Sunshine Campaigns Act will restore California as a leader in political disclosure

Sacramento, CA – This afternoon the California State Senate passed a comprehensive package of bills to reform California’s campaign finance disclosure laws to strengthen transparency and improve accountability. Senate Bills 2, 3, and 27, also known as the Sunshine in Campaigns Act, were all approved by State Senate with supermajority support and will move onto the State Assembly.

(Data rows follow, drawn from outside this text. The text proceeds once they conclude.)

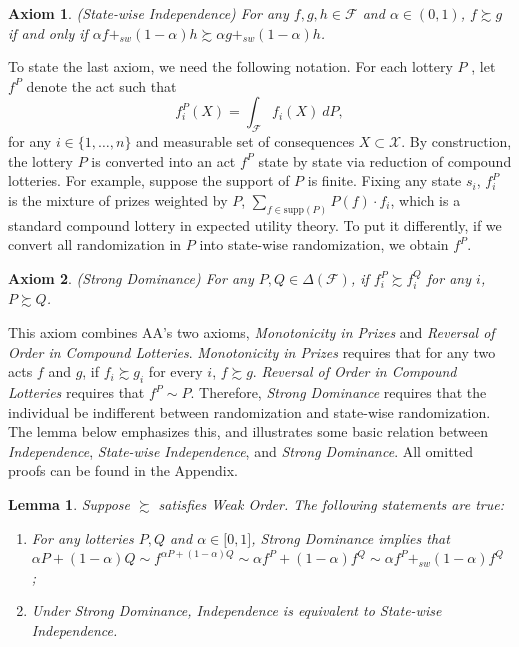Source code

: \documentclass[12pt, notitlepage]{article}
\newtheorem{axiom}{Axiom}
\newtheorem{lemma}{Lemma}
\begin{document}
\begin{axiom}
(State-wise Independence) For any $f,g,h\in \mathcal{F}$ and $\alpha \in
(0,1)$, $f\succsim g$ if and only if $\alpha f+_{sw}(1-\alpha )h\succsim
\alpha g+_{sw}(1-\alpha )h$.
\end{axiom}

To state the last axiom, we need the following notation. For each lottery $P$%
, let $f^{P}$ denote the act such that%
\begin{equation}
f_{i}^{P}(X)=\int_{\mathcal{F}}f_{i}(X)~dP,  \label{projection}
\end{equation}%
for any $i\in \{1,\dots ,n\}$ and measurable set of consequences $X\subset 
\mathcal{X}$. By construction, the lottery $P$ is converted into an act $%
f^{P}$ state by state via reduction of compound lotteries. For example,
suppose the support of $P$ is finite. Fixing any state $s_{i}$, $f_{i}^{P}$
is the mixture of prizes weighted by $P$, $\sum_{f\in \text{supp}%
(P)}P(f)\cdot f_{i}$, which is a standard compound lottery in expected
utility theory. To put it differently, if we convert all randomization in $P$
into state-wise randomization, we obtain $f^{P}$.

\begin{axiom}
(Strong Dominance) For any $P,Q\in \Delta (\mathcal{F})$, if $%
f_{i}^{P}\succsim f_{i}^{Q}$ for any $i$, $P\succsim Q$.
\end{axiom}

This axiom combines AA's two axioms, \textit{Monotonicity in Prizes} and 
\textit{Reversal of Order in Compound Lotteries}. \textit{Monotonicity in
Prizes} requires that for any two acts $f$ and $g$, if $f_{i}\succsim g_{i}$
for every $i$, $f\succsim g$. \textit{Reversal of Order in Compound Lotteries%
} requires that $f^{P}\sim P$. Therefore, \textit{Strong Dominance} requires
that the individual be indifferent between randomization and state-wise
randomization. The lemma below emphasizes this, and illustrates some basic
relation between \textit{Independence}, \textit{State-wise Independence},
and \textit{Strong Dominance}. All omitted proofs can be found in the
Appendix.

\begin{lemma}
\label{triangle}Suppose $\succsim $ satisfies Weak Order. The following
statements are true:

\begin{enumerate}
\item For any lotteries $P,Q$ and $\alpha \in \lbrack 0,1]$, Strong
Dominance implies that $\alpha P+(1-\alpha )Q\sim f^{\alpha P+(1-\alpha
)Q}\sim \alpha f^{P}+(1-\alpha )f^{Q}\sim \alpha f^{P}+_{sw}(1-\alpha )f^{Q}$%
;

\item Under Strong Dominance, Independence is equivalent to State-wise
Independence.
\end{enumerate}
\end{lemma}
\end{document}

The Sunshine in Campaigns Act is co-sponsored by California Common Cause and the League of Women Voters of California.

“SB 2 aims to increase transparency and give more tools to enforcement agencies by closing gaps and loopholes,” Senator Lieu said about SB 2, known as the Sunshine in Campaigns Act. “It would also strengthen penalties to deter bad actors from shrugging off current fines as the cost of doing business, and conform California to the ‘Stand by Your Ad’ requirement in federal law.”

Senator Leland Yee added, “SB 3 will bring Cal-Access into the 21st century and help keep Sacramento Accountable.”

“This broad support from the Senate shows how serious legislators are taking campaign disclosure and the fight against dark money. We urge the Assembly to follow the Senate’s lead,” said Phillip Ung, spokesman for California Common Cause. “As co-sponsors of Senate Bills 2 and 3, we are confident these bills will reform campaign disclosure.”

The Sunshine in Campaigns Act will enact the following reforms:

Develops a plan for the creation of a 21st century online campaign finance disclosure system to replace the Secretary of State’s antiquated system.

Close the loophole that allows non-profits to contribute huge sums without disclosure;

Give the Fair Political Practices Commission discretionary audit powers to give access to campaign records prior to Election Day;

Increase fines on violators for the first time in decades;

Require state and local candidates to “Stand By Their Ad” like federal candidates; and

Reform slate mailer disclosures to identify independent expenditures and provide language access to non-English speaking voters.

Final Roll Call: SB 2 (28-10), SB 3 (30-6), and SB 27 (28-8).